Keza, mültecilere verilen yardımlar önümüzdeki yıldan itibaren nakit para yerine ödeme kartına yüklenecek. Bu kartla belli mağazalardan temel gıda malları alınabilecek. Lindner, bununla mültecilerin geldikleri ülkelere para göndermelerinin önünün kesileceğini dile getirdi. Ödeme kartı modeli Ocak 2024’ten itibaren başlatılacak.
İLTİCA BAŞVURULARINI AB DIŞINDA ALMA PLANI
AB çapında daha önce gündeme gelen, iltica başvurularını AB dışındaki üçüncü ülkelerde alma planı Almanya’da da başbakanların gündemindeydi.
Avrupa’ya ulaşan mültecilerin güvenli üçüncü ülkelere geri götürülerek başvurularının burada değerlendirilmesi konusundaki planı ilk önce İngiltere gündeme getirmişti.

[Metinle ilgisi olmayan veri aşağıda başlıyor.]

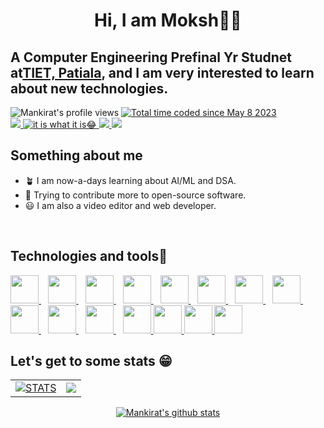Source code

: <h1 align="center">Hi, I am Moksh👋🏻</h1>
<h2>A Computer Engineering Prefinal Yr Studnet at<a href="https://www.thapar.edu">TIET, Patiala</a>, and I am very interested to learn about new technologies.</h2>
<div style="display:inline-block">
  <img src="https://komarev.com/ghpvc/?username=Moksh081&label=Profile%20views&color=0eed4a&style=for-the-badge" alt="Mankirat's profile views" />
  <a href="https://wakatime.com/@6c4560a5-693d-422a-a2c0-518eec177837"><img src="https://wakatime.com/badge/user/6c4560a5-693d-422a-a2c0-518eec177837.svg?style=for-the-badge" alt="Total time coded since May 8 2023" /></a></br>
  <a href="https://www.linkedin.com/in/moksh-sharma-62b1191a6/" style="decoration:none">
    <img src="https://img.shields.io/badge/LinkedIn-0077B5?style=for-the-badge&logo=linkedin&logoColor=white"/>
  </a>
  <a href="https://github.com/Moksh081" style="decoration:none">
    <img src="https://img.shields.io/badge/GitHub-100000?style=for-the-badge&logo=github&logoColor=white" title="it is what it is😂">
  </a>
  <a href="mailto:msharma2_be22@thapar.edu" style="decoration:none">
    <img src="https://img.shields.io/badge/Gmail-D14836?style=for-the-badge&logo=gmail&logoColor=white"/>
  </a>
  <a href="https://www.instagram.com/moksh3341/" style="decoration:none">
    <img src="https://img.shields.io/badge/Instagram-E4405F?style=for-the-badge&logo=instagram&logoColor=white"/>
  </a>
</div>
<br>
<div>
  <h2>Something about me</h2>
  <ul>
    <li> 🪴 I am now-a-days learning about AI/ML and DSA.</li>
    <li> 🚀 Trying to contribute more to open-source software.</li>
    <li> 😃 I am also a video editor and web developer.</li>
  </ul>
</div>
<br>
<div>
  <h2>Technologies and tools🤖</h2>
  <div style="display:inline-block">
    <a href="https://www.w3schools.com/c/c_intro.php">
      <img src="https://github.com/MankiratSingh1315/MankiratSingh1315/assets/120726854/cd259c7c-7d7d-47c0-b83a-400743e22b6e" height=45/>
    </a>&ensp;	
    <a href="https://www.w3schools.com/cpp/default.asp">
      <img src="https://github.com/MankiratSingh1315/MankiratSingh1315/assets/120726854/ce0f9687-5217-4fc6-8fcb-535d07d0e8cc" height=45/>
    </a>&ensp;	
    <a href="https://flutter.dev/">
      <img src="https://github.com/MankiratSingh1315/MankiratSingh1315/assets/120726854/18f5028f-cd75-413a-a2bf-3fa67356d789" height=45/>
    </a>&ensp;		
    <a href="https://www.w3schools.com/html/">
      <img src="https://github.com/MankiratSingh1315/MankiratSingh1315/assets/120726854/6d9adb54-4681-4e2b-be26-149470cb3e60" height=45/>
    </a>&ensp;	
    <a href="https://www.w3.org/Style/CSS/Overview.en.html">
      <img src="https://github.com/MankiratSingh1315/MankiratSingh1315/assets/120726854/2efe6403-1dec-4c6c-b826-649d62d8c470" height=45/>
    </a>&ensp;	
    <a href="https://developer.mozilla.org/en-US/docs/Web/JavaScript">
      <img src="https://github.com/MankiratSingh1315/MankiratSingh1315/assets/120726854/4f35c131-b0a2-4bfe-a53e-4c9addccfc8c" height=45/>
    </a>&ensp;		
    <a href="https://www.mongodb.com/">
      <img src="https://github.com/MankiratSingh1315/MankiratSingh1315/assets/120726854/01ae1e20-f653-49f1-a6ef-064d868c4a8b" height=45/>
    </a>&ensp;	
    <a href="https://www.mysql.com/">
      <img src="https://github.com/MankiratSingh1315/MankiratSingh1315/assets/120726854/7dd67cad-148f-4943-b42b-abc3a590b991" height=45/>
    </a>&ensp;
    <a href="https://www.python.org/">
      <img src="https://github.com/MankiratSingh1315/MankiratSingh1315/assets/120726854/5a76893d-54b8-4e4b-95c1-2453dffb6ea6" height=45/>
    </a>&ensp;
    <a href="https://flask.palletsprojects.com/">
      <img src="https://github.com/MankiratSingh1315/MankiratSingh1315/assets/120726854/4bb88e8c-acd6-481e-b3aa-a62dc65e879d" height=45/>
    </a>&ensp;
    <a href="https://www.react.dev/">
      <img src="https://github.com/MankiratSingh1315/MankiratSingh1315/assets/120726854/53bfb558-774b-4d2b-8a01-da06f01f5998" height=45/>
    </a>&ensp;
     <a href="https://sass-lang.com/">
      <img src="" height=45/>
       </a>
    <a href="https://tailwindcss.com/">
      <img src="" height=45/>
       </a>
      <a href="https://www.php.net/">
      <img src="" height=45/>
       </a>
    <a href="https://firebase.google.com/">
      <img src="https://github.com/MankiratSingh1315/MankiratSingh1315/assets/120726854/91bccba5-5b67-46bd-b14f-0b26b5ca1906" height=45/>
       </a>

  </div>
  <br>
  <div>
    <h2>Let's get to some stats 😁</h2>
    <p align="center">
      <table>
        <tr>
      <td><a href="https://github.com/Moksh081" align="center"><img alt="STATS" src="https://github-readme-stats.vercel.app/api?username=Moksh081&show_icons=true&theme=gotham"></a></td>
    <td><img src="https://github-readme-streak-stats.herokuapp.com/?user=Moksh081&theme=gotham&hide_border=false&border_radius=4.5&locale=en&date_format=&mode=daily&exclude_days=&sections=total%2Ccurrent%2Clongest&type=svg&background-type=gradient&properties=background"/></td>
        </tr>
      </table>
  </p>
    <p align="center">
       <a href="https://github.com/Moksh081"><img height="auto" align="center" alt="Mankirat's github stats" 
         src="https://github-profile-trophy.vercel.app/?username=Moksh081&row=1&column=7&theme=darkhub&margin-w=15e" /></a> 
  </div>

Bu çerçevede Ruanda’da mülteci kabul merkezlerinin kurulması gündeme almıştı. Ancak AB düzenlemeleri ve uluslararası sözleşmelere aykırı olduğu için uygulamadan vazgeçilmişti.
Almanya’da da Nijerya, Tanzanya, Kenya gibi ülkelerde mülteci kabul merkezlerinin kurulması dile getiriliyor.
Mültecilerin tehlikeli yollar yerine doğrudan bu ülkelerdeki kamplara giderek iltica başvurusunda bulunması önerisinin gözden geçirilmesine karar verildi. Ancak bu uygulama Alman Anayasası’nda aykırı olduğu için "bir yolunun bulunması" adına çalışmalar yapılacak.
Ayrıca Almanya’ya gelen, iltica başvurusu kabul edilmeyen mültecilerin geldikleri ülkelere gönderilmesi konusunda hızlı adımlar atılacak. Özellikle bazı ülkelere anlaşmalar yapılarak, belli rüşvetler karşılığında Almanya’daki vatandaşlarını geri almalarına teşvik edilecek. Bu temelde vatandaşlarını alan ülkelere vize kolaylığı ve "nitelikli işgücü getirme" sözü verilecek.
Kaçak yollarla gelen mültecileri durdurmak üzere ekim ayında Polonya, Çekya ve İsviçre sınırlarında başlatılan kontrollere ise devam edilecek. Başbakan Olaf Scholz kontrollerin uzun süreceğini ifade etti.
Mültecilere karşı alınan kararların geniş kesimlere anlatılması için kiliseler, sendikalar ve bilim insanlarının içinde olduğu bir “Göç Komisyonu” kurulacak.